Paul from Seamus Wong recommended The Daily Adventures of Mixerman a couple of years ago… and finally got round to reading it
It’s a satire based on the recording of a big budget album in 2002: back in the days when major labels threw money at bands, rich with the money from reselling catalogue on CD. Mixerman (engineer/producer Eric Sarafin) details his sessions with Bitch Slap, a ‘bidding war band’ : not particularly much to do with the technicalities…mic choice, pre amp settings and the like, but a massive amount to do with the idiocy of major labels, and the characters surrounding a band signed for silly amounts of money with the pressure on to sell hits. Well, to sell hits, they need to record hits, and that’s where the diaries reveal such a wealth of characters anyone who’s ever worked in the music industry will recognise.
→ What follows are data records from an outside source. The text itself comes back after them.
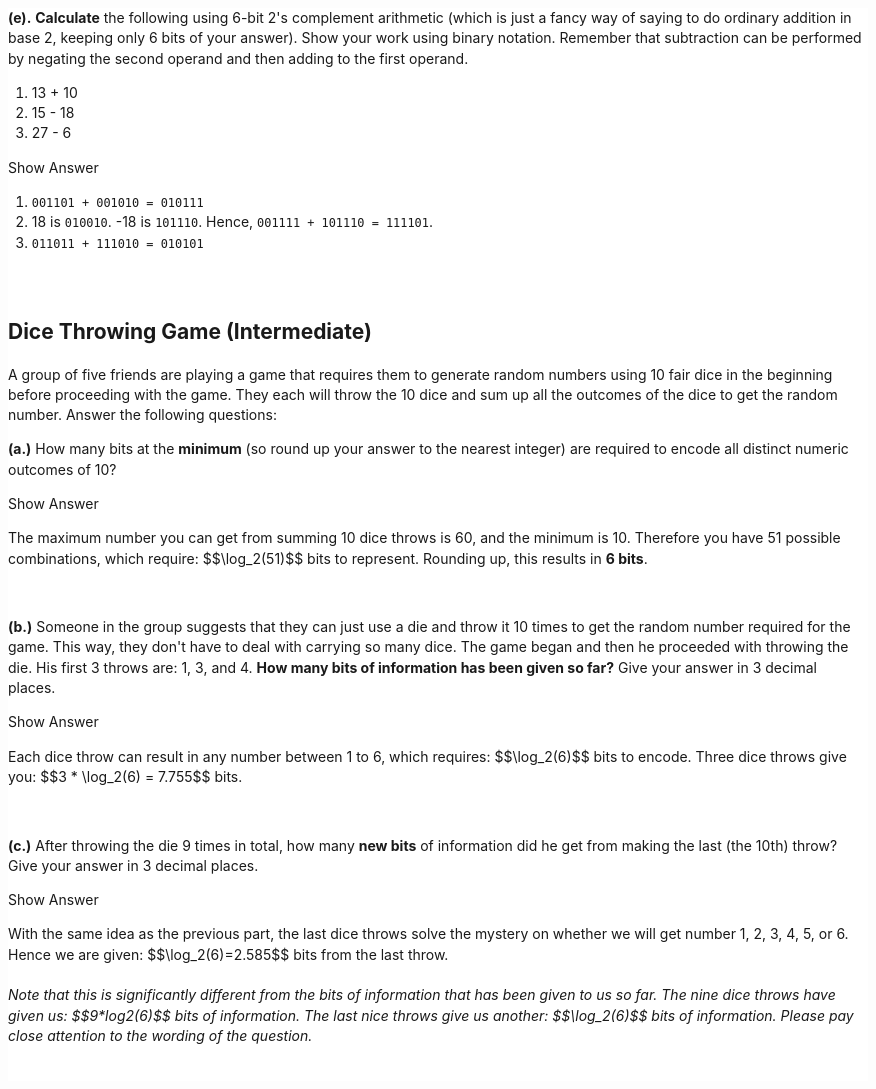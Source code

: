 
  
 
**(e).** **Calculate** the following using 6-bit 2's complement arithmetic (which is just a fancy way of saying to do ordinary addition in base 2, keeping only 6 bits of your answer). Show your work using binary notation. Remember that subtraction can be performed by negating the second operand and then adding to the first operand.

1. 13 + 10
2. 15 - 18
3. 27 - 6


<div cursor="pointer" class="collapsible">Show Answer</div><div class="content_answer"><p>
<ol type="1">
<li> <code>001101 + 001010 = 010111</code></li>
<li> 18 is <code>010010</code>. -18 is <code>101110</code>. Hence, <code>001111 + 101110 = 111101</code>.</li>
<li><code>011011 + 111010 = 010101</code></li></ol></p></div><br>



## Dice Throwing Game (Intermediate)

  

A group of five friends are playing a game that requires them to generate random numbers using 10 fair dice in the beginning before proceeding with the game. They each will throw the 10 dice and sum up all the outcomes of the dice to get the random number. Answer the following questions:

**(a.)** How many bits at the **minimum** (so round up your answer to the nearest integer) are required to encode all distinct numeric outcomes of 10?

  

<div cursor="pointer" class="collapsible">Show Answer</div><div class="content_answer"><p>
The maximum number you can get from summing 10 dice throws is 60, and the minimum is 10. Therefore you have 51 possible combinations, which require: $$\log_2(51)$$ bits to represent. Rounding up, this results in <strong>6 bits</strong>.
</p></div><br>

  

**(b.)** Someone in the group suggests that they can just use a die and throw it 10 times to get the random number required for the game. This way, they don't have to deal with carrying so many dice. The game began and then he proceeded with throwing the die. His first 3 throws are: 1, 3, and 4. **How many bits of information has been given so far?** Give your answer in 3 decimal places.


<div cursor="pointer" class="collapsible">Show Answer</div><div class="content_answer"><p>
Each dice throw can result in any number between 1 to 6, which requires: $$\log_2(6)$$ bits to encode. Three dice throws give you: $$3 * \log_2(6) = 7.755$$ bits.
</p></div><br>

  

**(c.)** After throwing the die 9 times in total, how many **new bits** of information did he get from making the last (the 10th) throw? Give your answer in 3 decimal places.


<div cursor="pointer" class="collapsible">Show Answer</div><div class="content_answer"><p>
With the same idea as the previous part, the last dice throws solve the mystery on whether we will get number 1, 2, 3, 4, 5, or 6. Hence we are given: $$\log_2(6)=2.585$$ bits from the last throw.
<br><br>
<i>Note that this is significantly different from the bits of information that has been given to us so far. The nine dice throws have given us: $$9*log2(6)$$ bits of information. The last nice throws give us another: $$\log_2(6)$$ bits of information. Please pay close attention to the wording of the question.</i>
</p></div><br>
The recording of these hits is painful at best: ghost bassists, session drummers, girlfriends, preening singers, astounding wastes of money…all told in such a warm way by Eric with a story that unfolds in such a great way.Very much a time capsule in some respects of how never ending budget albums were made.
Mixer man clearly knows his onions: his people skills, the way he reads a room and the band, the way he recognises the dynamics of the team and tries so hard to progress the sessions is so interesting, and, so often made me laugh out loud.
This book should be essential reading for budding producers, engineers and bands: read it, absorb it and the mistakes that were made and learn from it!
More books to read, am some way into Zen and The Art of Mixing, and that’s making me look at mixing in a different way: great perspective changer.